Supplied information =>
^^^^^^^^
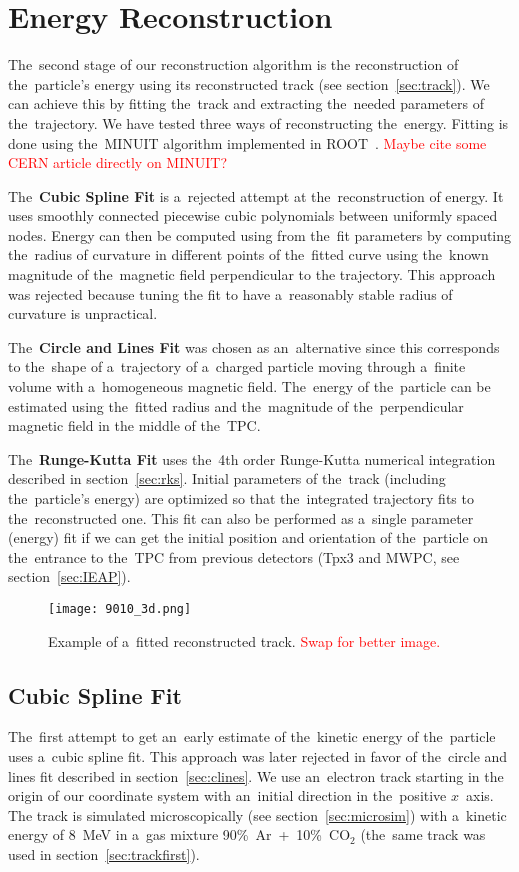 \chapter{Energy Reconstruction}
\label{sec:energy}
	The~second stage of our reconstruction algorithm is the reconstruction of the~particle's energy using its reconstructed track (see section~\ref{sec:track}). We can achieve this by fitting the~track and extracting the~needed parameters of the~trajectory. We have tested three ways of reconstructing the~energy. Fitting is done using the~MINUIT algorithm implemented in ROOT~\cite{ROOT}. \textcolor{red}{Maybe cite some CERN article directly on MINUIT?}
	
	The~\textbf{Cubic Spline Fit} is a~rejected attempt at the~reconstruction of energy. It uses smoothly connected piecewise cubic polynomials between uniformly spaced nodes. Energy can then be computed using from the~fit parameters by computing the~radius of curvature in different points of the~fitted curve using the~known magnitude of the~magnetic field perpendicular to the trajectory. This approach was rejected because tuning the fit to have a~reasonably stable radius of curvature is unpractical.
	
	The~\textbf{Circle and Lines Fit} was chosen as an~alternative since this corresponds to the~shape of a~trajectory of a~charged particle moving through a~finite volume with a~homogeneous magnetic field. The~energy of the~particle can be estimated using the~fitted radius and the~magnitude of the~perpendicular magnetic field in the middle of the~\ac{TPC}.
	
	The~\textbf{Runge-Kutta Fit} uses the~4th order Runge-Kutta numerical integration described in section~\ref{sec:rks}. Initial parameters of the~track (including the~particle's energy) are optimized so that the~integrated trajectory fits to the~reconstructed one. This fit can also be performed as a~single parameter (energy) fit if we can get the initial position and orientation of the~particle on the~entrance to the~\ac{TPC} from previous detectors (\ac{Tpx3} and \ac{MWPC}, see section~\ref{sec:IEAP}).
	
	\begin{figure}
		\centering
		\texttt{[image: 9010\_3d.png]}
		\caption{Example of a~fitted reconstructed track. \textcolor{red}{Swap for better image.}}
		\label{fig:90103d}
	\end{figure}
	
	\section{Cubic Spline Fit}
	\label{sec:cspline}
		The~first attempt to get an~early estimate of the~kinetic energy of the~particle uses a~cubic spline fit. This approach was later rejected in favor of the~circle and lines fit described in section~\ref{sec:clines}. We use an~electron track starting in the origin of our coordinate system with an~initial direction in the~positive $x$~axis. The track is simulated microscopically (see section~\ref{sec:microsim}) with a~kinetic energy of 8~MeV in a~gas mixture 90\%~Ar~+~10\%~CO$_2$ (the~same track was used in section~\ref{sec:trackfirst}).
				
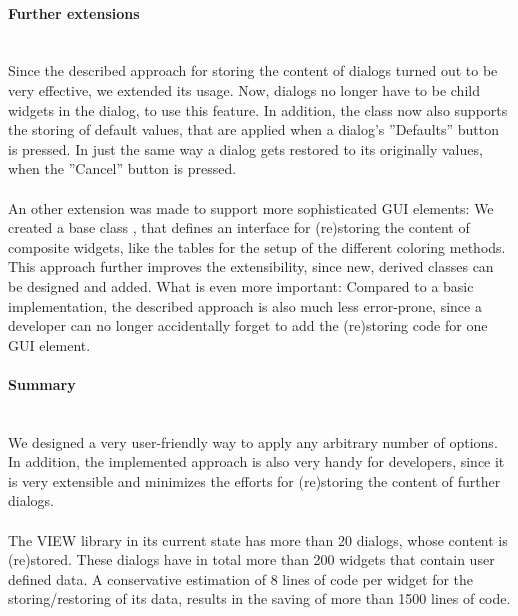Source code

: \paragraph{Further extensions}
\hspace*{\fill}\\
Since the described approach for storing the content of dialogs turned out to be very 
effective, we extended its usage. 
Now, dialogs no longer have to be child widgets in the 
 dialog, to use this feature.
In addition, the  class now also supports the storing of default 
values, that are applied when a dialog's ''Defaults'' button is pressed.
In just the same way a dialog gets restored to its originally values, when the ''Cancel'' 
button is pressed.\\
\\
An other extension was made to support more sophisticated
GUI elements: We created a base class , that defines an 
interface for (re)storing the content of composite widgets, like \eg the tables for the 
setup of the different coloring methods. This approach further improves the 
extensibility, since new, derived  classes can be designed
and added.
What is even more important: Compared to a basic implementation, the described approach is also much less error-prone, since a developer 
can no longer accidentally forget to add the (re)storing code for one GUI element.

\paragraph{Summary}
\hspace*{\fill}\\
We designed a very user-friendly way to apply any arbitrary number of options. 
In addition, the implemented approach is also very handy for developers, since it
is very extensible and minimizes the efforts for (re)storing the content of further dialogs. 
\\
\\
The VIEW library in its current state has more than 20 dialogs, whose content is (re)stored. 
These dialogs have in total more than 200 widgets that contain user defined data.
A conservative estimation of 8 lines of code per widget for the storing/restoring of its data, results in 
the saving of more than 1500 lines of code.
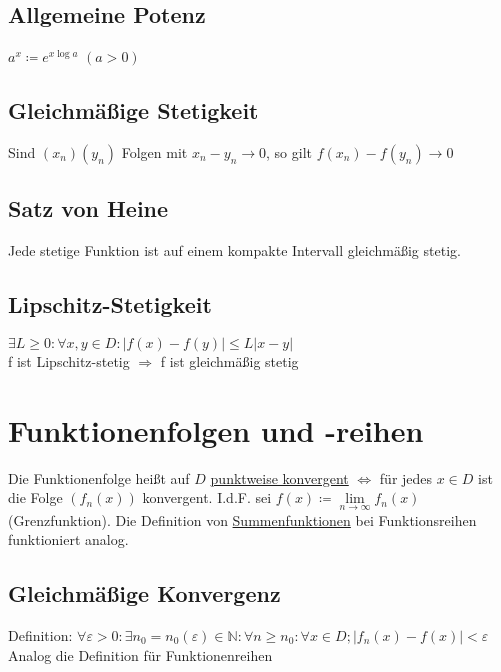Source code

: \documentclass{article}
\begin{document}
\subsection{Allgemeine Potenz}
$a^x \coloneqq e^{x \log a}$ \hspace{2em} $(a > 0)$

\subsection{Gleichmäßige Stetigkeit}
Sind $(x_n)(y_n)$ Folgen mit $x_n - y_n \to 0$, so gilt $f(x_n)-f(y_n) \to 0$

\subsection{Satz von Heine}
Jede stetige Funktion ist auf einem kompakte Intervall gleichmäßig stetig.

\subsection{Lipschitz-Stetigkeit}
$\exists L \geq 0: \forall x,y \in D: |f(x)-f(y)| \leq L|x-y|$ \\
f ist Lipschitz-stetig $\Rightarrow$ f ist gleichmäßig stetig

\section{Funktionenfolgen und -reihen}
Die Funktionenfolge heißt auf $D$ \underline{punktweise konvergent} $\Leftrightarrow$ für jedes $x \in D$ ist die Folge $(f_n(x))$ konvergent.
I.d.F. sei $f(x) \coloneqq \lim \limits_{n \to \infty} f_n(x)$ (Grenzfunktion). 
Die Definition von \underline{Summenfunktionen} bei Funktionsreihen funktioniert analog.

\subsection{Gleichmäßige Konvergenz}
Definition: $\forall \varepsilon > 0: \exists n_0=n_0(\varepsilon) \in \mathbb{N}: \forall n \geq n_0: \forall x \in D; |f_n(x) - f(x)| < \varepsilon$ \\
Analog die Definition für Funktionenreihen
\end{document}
^^^^^^^^
Above are the records. Copy every line in them holding "textcolor".

Problem solution =>
	The~second stage of our reconstruction algorithm is the reconstruction of the~particle's energy using its reconstructed track (see section~\ref{sec:track}). We can achieve this by fitting the~track and extracting the~needed parameters of the~trajectory. We have tested three ways of reconstructing the~energy. Fitting is done using the~MINUIT algorithm implemented in ROOT~\cite{ROOT}. \textcolor{red}{Maybe cite some CERN article directly on MINUIT?}
		\caption{Example of a~fitted reconstructed track. \textcolor{red}{Swap for better image.}}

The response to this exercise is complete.